**Dataset records:**
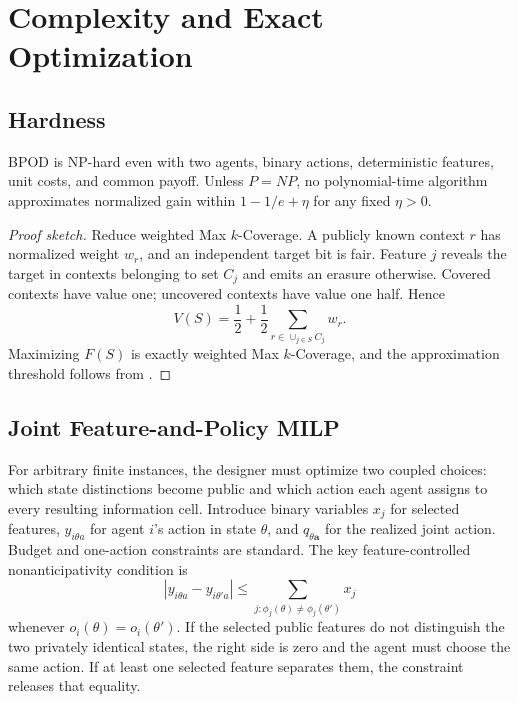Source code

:\section{Complexity and Exact Optimization}

\subsection{Hardness}

\begin{theorem}\label{thm:hard}
BPOD is NP-hard even with two agents, binary actions, deterministic features, unit costs, and common payoff. Unless $P=NP$, no polynomial-time algorithm approximates normalized gain within $1-1/e+\eta$ for any fixed $\eta>0$.
\end{theorem}

\begin{proof}[Proof sketch]
Reduce weighted Max $k$-Coverage. A publicly known context $r$ has normalized weight $w_r$, and an independent target bit is fair. Feature $j$ reveals the target in contexts belonging to set $C_j$ and emits an erasure otherwise. Covered contexts have value one; uncovered contexts have value one half. Hence
\[
V(S)=\frac12+\frac12\sum_{r\in\cup_{j\in S}C_j}w_r.
\]
Maximizing $F(S)$ is exactly weighted Max $k$-Coverage, and the approximation threshold follows from \citet{Feige1998}.
\end{proof}

\subsection{Joint Feature-and-Policy MILP}

For arbitrary finite instances, the designer must optimize two coupled choices: which state distinctions become public and which action each agent assigns to every resulting information cell. Introduce binary variables $x_j$ for selected features, $y_{i\theta a}$ for agent $i$'s action in state $\theta$, and $q_{\theta\mathbf a}$ for the realized joint action. Budget and one-action constraints are standard. The key feature-controlled nonanticipativity condition is
\begin{equation}\label{eq:nonanticipativity}
|y_{i\theta a}-y_{i\theta'a}|
\le
\sum_{j:\phi_j(\theta)\ne\phi_j(\theta')}x_j
\end{equation}
whenever $o_i(\theta)=o_i(\theta')$. If the selected public features do not distinguish the two privately identical states, the right side is zero and the agent must choose the same action. If at least one selected feature separates them, the constraint releases that equality.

**The task:** With the line containing "For arbitrary finite" as the start and the last line of the entries as the end, print that whole span exactly.

**Exercise solution:**
For arbitrary finite instances, the designer must optimize two coupled choices: which state distinctions become public and which action each agent assigns to every resulting information cell. Introduce binary variables $x_j$ for selected features, $y_{i\theta a}$ for agent $i$'s action in state $\theta$, and $q_{\theta\mathbf a}$ for the realized joint action. Budget and one-action constraints are standard. The key feature-controlled nonanticipativity condition is
\begin{equation}\label{eq:nonanticipativity}
|y_{i\theta a}-y_{i\theta'a}|
\le
\sum_{j:\phi_j(\theta)\ne\phi_j(\theta')}x_j
\end{equation}
whenever $o_i(\theta)=o_i(\theta')$. If the selected public features do not distinguish the two privately identical states, the right side is zero and the agent must choose the same action. If at least one selected feature separates them, the constraint releases that equality.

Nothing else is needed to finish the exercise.